Cela me conduit à la conclusion que la sécurité alimentaire n'est jamais définitivement acquise et que nous avons le devoir de ne pas baisser la garde.
Dans cette perspective, je souhaite évoquer la question des moyens alloués à l'AFSSA pour préserver la qualité et la sécurité alimentaires.
L'AFSSA a fait la preuve de son efficacité et apparaît comme une référence dans l'espace européen. J'ai eu l'occasion, dans le passé, de rédiger quelques rapports sur cette agence, et j'en prépare un autre actuellement. Or l'examen de votre projet de budget, monsieur le ministre, m'amène à affirmer que l'Etat prend aujourd'hui des risques réels avec la sécurité et la santé des Français, à l'heure où de multiples menaces se font jour.
En effet, les crédits inscrits au projet de budget pour l'AFSSA, d'un montant global de 65 millions d'euros, accusent une baisse de 536 000 euros par rapport à 2004, du fait de la réduction des subventions de l'Etat. L'équilibre financier de l'agence n'est obtenu que par des artifices dangereux : un prélèvement de 600 000 euros sur le fonds de roulement et un autre de 400 000 euros sur la section d'investissement. Cet organisme scientifique sera obligé de ramener de 6 millions d'euros à 4 millions d'euros le montant de ses investissements, en partie au détriment des acquisitions de matériels scientifiques. Il obère donc gravement sa capacité d'expertise pour l'avenir.
Ces analyses financières me confortent dans ma conviction que, sur ce point, le projet de budget n'est pas à la mesure des responsabilités de l'Etat, non seulement parce qu'il ne permettra pas à l'agriculture française de tenir son rang, mais aussi parce qu'il amènera une dégradation de la sécurité alimentaire, à laquelle nos concitoyens sont légitimement attachés.

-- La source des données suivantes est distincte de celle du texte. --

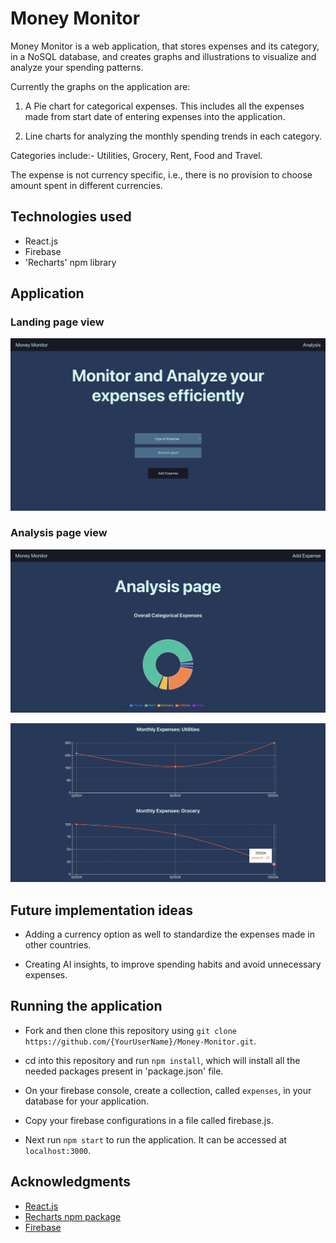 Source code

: # Money Monitor

Money Monitor is a web application, that stores expenses and its category, in a NoSQL database, and creates graphs and illustrations to visualize and analyze your spending patterns.

Currently the graphs on the application are:

1. A Pie chart for categorical expenses. This includes all the expenses made from start date of entering expenses into the application.

2. Line charts for analyzing the monthly spending trends in each category.

Categories include:- Utilities, Grocery, Rent, Food and Travel.

The expense is not currency specific, i.e., there is no provision to choose amount spent in different currencies.

## Technologies used

- React.js
- Firebase
- 'Recharts' npm library

## Application

### Landing page view

![landing-page](images/landing-page.png)

### Analysis page view

![analysis-page-1](images/analysis-page-1.png)

![analysis-page-2](images/analysis-page-2.png)

## Future implementation ideas

- Adding a currency option as well to standardize the expenses made in other countries.

- Creating AI insights, to improve spending habits and avoid unnecessary expenses.

## Running the application

- Fork and then clone this repository using `git clone https://github.com/{YourUserName}/Money-Monitor.git`.

- cd into this repository and run `npm install`, which will install all the needed packages present in 'package.json' file.

- On your firebase console, create a collection, called `expenses`, in your database for your application.

- Copy your firebase configurations in a file called firebase.js.

- Next run `npm start` to run the application. It can be accessed at `localhost:3000`.

## Acknowledgments

- [React.js](https://react.dev/)
- [Recharts npm package](https://www.npmjs.com/package/recharts)
- [Firebase](https://firebase.google.com/)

C'est la raison pour laquelle, monsieur le ministre, puisque vous venez d'arriver dans ce beau ministère de l'agriculture, de l'alimentation, de la pêche et de la ruralité, je me permettrai de vous remettre un rapport qui est paru voilà quelques mois et qui a été approuvé à l'unanimité par les membres de l'Office parlementaire d'évaluation des choix scientifiques et technologiques : peut-être contribuera-t-il à ce que vous vous forgiez la conviction qu'il faut donner à l'AFSSA et à tous les organismes chargés d'assurer la sécurité alimentaire les moyens dont ils ont besoin.